[Source data Boundary: Start]

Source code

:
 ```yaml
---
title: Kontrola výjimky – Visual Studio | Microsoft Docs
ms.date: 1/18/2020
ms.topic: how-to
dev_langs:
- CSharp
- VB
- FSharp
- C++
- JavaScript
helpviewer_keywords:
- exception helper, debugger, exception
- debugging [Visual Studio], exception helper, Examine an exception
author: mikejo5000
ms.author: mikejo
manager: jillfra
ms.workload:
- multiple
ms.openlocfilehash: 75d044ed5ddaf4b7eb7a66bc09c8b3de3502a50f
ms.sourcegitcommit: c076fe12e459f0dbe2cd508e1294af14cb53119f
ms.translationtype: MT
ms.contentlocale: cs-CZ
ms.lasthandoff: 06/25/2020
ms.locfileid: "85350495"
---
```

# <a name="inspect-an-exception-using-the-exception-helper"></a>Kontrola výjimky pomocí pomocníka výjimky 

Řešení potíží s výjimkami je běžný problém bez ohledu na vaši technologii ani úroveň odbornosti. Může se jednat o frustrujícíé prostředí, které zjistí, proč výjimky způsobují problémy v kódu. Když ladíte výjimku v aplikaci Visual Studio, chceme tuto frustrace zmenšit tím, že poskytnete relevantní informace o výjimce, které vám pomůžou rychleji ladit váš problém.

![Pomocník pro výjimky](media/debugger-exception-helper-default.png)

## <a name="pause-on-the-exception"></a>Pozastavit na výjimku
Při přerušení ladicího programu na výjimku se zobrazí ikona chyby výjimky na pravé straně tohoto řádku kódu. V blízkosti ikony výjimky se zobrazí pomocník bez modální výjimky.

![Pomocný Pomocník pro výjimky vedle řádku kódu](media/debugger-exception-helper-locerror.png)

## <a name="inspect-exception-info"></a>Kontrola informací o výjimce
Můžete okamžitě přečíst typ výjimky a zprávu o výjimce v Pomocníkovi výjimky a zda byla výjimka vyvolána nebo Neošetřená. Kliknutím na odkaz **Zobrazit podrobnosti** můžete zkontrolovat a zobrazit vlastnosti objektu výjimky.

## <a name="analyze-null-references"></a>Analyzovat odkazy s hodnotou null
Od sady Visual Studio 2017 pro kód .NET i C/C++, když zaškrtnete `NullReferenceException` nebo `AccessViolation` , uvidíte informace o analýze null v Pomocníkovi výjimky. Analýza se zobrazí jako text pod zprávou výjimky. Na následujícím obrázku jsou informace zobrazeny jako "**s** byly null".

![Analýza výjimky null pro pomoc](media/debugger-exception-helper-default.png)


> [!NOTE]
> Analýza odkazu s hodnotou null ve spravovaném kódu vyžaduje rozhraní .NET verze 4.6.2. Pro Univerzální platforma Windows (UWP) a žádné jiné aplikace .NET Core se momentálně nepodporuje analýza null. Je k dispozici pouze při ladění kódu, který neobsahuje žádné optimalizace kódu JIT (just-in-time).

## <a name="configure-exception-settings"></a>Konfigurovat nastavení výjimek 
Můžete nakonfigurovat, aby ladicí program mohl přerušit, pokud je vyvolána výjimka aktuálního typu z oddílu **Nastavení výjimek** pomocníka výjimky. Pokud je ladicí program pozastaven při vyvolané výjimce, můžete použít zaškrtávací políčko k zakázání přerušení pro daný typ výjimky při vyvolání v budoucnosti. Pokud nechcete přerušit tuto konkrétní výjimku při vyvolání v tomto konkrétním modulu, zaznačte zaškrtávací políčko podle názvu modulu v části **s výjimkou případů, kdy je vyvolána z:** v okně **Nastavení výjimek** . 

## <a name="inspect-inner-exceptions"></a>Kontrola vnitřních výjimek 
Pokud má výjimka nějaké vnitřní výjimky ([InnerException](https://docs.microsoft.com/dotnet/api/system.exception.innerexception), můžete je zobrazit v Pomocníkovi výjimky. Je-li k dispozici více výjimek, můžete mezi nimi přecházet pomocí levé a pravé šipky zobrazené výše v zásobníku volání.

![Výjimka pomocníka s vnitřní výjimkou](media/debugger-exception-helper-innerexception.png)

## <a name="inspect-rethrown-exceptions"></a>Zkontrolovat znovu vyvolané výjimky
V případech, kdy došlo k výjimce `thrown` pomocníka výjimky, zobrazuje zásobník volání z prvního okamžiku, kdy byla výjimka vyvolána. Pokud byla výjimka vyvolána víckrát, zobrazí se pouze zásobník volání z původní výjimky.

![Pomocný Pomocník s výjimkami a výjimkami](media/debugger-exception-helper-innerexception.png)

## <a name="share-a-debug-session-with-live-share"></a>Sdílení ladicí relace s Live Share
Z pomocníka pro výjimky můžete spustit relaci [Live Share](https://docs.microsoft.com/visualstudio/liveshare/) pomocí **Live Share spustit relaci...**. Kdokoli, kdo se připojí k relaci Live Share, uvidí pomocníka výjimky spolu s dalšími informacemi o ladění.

[Source data Boundary: End]

> [Your objective]:
Check each line above for the string "vyvolané" and copy every line that has it.

> [Solved exercise]:
Můžete nakonfigurovat, aby ladicí program mohl přerušit, pokud je vyvolána výjimka aktuálního typu z oddílu **Nastavení výjimek** pomocníka výjimky. Pokud je ladicí program pozastaven při vyvolané výjimce, můžete použít zaškrtávací políčko k zakázání přerušení pro daný typ výjimky při vyvolání v budoucnosti. Pokud nechcete přerušit tuto konkrétní výjimku při vyvolání v tomto konkrétním modulu, zaznačte zaškrtávací políčko podle názvu modulu v části **s výjimkou případů, kdy je vyvolána z:** v okně **Nastavení výjimek** . 
## <a name="inspect-rethrown-exceptions"></a>Zkontrolovat znovu vyvolané výjimky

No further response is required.